Gris, verde, púrpura, viscoso. .. eran las lágrimas que lloraba la bestia; lastimera, amargamente desconsolada. Gotas ardientes, gruesas y pesadas salpicaban el suelo con un sonido hueco, pintando la superficie blanca en medio de un silencio catedralicio, evaporándose al instante dejando tras de sí rastros níveos de sal.

Vértebra por vértebra dobló su pesado cuello el reptil inmundo, lloriqueando con gemidos agudos. Se convulsionó entre intensas arcadas liberando aire putrefacto con olor a hongos. Tosía y se retorcía presa de un dolor profundo, que vertía en forma inconsolable y profusa a través de toda su cara de lagarto triste.
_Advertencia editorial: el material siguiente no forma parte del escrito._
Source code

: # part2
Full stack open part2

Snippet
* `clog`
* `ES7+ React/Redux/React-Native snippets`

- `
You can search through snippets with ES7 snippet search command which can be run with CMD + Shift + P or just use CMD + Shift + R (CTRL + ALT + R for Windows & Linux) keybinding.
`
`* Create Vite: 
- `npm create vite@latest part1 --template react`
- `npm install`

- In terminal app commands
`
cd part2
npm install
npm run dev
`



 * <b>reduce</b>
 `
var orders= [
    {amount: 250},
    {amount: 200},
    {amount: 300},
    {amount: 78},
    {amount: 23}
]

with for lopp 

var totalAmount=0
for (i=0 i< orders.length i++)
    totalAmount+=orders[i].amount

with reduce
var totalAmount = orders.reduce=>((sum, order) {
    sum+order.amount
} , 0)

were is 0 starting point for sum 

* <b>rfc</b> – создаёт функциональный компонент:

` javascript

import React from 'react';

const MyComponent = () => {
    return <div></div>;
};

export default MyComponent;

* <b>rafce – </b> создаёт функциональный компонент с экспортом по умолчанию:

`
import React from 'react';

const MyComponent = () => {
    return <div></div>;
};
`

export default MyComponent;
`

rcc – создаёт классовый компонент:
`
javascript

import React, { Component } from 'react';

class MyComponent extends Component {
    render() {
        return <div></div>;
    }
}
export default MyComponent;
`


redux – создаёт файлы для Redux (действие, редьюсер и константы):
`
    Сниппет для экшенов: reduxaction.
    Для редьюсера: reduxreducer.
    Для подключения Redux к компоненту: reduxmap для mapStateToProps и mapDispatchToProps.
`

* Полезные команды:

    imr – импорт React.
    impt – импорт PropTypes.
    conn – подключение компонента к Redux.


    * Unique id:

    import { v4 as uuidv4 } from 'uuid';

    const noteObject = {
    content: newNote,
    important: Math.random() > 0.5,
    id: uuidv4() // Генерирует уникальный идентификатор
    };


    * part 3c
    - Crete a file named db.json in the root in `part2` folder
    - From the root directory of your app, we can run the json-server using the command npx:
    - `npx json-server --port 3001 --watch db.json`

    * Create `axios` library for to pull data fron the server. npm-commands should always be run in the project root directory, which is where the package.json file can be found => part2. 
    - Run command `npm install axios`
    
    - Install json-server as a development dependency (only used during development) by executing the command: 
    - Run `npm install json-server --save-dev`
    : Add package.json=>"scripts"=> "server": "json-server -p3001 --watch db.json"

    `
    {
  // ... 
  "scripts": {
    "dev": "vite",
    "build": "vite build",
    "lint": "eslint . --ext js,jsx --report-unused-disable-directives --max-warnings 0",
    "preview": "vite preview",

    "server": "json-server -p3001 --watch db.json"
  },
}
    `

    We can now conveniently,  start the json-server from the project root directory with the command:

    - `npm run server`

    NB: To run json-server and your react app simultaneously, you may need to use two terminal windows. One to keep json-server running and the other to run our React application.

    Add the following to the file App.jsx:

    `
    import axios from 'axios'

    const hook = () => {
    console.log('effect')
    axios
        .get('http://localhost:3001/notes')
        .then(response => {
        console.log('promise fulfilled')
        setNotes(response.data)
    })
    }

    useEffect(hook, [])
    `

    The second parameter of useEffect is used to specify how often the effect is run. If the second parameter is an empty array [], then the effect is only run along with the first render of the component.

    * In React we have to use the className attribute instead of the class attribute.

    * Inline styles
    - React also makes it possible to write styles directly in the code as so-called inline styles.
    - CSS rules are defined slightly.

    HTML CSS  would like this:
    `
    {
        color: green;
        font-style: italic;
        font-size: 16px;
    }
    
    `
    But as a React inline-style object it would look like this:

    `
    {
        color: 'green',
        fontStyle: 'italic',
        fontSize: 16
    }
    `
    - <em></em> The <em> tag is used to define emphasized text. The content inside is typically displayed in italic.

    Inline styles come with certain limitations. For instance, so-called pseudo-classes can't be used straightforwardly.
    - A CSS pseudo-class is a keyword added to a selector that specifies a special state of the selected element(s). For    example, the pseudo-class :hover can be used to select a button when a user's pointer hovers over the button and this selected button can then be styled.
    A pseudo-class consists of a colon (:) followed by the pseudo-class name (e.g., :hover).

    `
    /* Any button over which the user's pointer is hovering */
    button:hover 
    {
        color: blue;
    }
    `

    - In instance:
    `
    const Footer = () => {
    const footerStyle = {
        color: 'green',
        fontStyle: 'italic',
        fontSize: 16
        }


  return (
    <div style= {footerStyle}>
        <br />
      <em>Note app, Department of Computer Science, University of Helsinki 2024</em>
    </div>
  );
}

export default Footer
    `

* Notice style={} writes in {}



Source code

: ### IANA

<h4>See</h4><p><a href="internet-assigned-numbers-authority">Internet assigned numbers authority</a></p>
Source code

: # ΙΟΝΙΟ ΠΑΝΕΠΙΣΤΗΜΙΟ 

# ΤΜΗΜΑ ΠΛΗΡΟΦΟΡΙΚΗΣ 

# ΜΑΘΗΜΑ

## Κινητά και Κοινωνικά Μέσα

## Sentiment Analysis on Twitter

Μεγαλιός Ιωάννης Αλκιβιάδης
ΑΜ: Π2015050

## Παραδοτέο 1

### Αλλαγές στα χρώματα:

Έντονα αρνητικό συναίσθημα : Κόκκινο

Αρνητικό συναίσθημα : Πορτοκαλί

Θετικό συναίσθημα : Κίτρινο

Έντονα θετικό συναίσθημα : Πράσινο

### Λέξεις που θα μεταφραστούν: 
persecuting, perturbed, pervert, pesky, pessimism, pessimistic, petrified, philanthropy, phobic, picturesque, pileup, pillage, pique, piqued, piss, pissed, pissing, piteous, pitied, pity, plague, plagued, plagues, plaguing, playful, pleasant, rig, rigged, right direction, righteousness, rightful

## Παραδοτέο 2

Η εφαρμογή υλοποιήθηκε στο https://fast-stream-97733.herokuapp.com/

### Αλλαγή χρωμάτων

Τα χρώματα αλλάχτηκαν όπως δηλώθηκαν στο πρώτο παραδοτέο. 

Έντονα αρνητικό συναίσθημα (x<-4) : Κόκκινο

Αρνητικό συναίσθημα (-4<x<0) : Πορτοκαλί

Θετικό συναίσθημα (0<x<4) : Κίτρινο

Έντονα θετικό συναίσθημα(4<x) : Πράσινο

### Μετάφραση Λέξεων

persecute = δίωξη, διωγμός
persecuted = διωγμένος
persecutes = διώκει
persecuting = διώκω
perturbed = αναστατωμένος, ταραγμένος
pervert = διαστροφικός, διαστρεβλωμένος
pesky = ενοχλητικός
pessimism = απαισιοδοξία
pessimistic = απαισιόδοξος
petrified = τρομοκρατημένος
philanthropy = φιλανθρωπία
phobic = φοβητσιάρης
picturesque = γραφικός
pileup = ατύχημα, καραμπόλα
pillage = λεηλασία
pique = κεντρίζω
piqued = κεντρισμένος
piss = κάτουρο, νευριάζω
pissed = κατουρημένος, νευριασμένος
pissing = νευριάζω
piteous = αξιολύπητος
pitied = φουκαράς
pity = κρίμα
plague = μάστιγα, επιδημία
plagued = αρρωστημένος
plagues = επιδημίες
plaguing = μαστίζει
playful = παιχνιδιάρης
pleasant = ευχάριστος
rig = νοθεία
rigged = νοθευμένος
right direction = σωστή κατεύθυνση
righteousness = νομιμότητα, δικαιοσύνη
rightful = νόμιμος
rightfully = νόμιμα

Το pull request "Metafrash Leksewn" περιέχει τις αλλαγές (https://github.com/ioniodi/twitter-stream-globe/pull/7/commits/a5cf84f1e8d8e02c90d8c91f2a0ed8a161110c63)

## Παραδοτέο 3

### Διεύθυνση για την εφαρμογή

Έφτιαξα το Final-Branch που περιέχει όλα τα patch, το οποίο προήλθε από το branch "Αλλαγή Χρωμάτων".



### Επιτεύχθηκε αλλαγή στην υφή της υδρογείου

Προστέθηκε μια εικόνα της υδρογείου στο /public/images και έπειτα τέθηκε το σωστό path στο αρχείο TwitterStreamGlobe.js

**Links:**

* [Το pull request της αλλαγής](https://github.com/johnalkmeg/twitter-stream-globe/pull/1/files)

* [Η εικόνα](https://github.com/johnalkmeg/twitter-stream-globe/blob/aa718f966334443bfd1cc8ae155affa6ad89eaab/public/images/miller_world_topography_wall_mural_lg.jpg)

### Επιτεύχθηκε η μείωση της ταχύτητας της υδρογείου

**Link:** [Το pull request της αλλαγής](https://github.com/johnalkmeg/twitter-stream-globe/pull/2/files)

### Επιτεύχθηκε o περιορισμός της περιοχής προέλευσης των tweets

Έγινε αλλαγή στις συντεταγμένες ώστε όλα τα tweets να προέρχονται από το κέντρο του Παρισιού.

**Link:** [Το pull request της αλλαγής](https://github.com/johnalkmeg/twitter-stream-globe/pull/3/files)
Jadeando, se atragantó con su propia baba espesa, escupiendo líquido nauseabundo. La bestia rodó hacia un lado intentando incorporarse, pero en su debilidad se desplomó sobre sus patas escamosas sin lograr alzarse más que unos centímetros del suelo. Su cuerpo albino yacía agotado sobre un costado. No le quedaba voluntad alguna. Había drenado su fuerza. La inmensa energía y el calor de creatura milenaria habían sido aniquilados por la agonía de la espera. Quedaba el frío intenso de la muerte, el dolor insufrible de la espina encarnada en su vientre, el ardor de la pena, la amargura de la pérdida. Su vientre hervía mientras la calidez la abandonaba sin piedad, dejando hielo en sus patas y en su pecho escamoso.

De pronto, su largo cuerpo de gusano se partió como una granada madura con un sonido hueco y apagado, exponiendo su interior granulado como las semillas de la misma fruta. Dejó apenas entrever entre toda aquella pulpa granate de interiores los miembros puros y ensangrentados de la santa.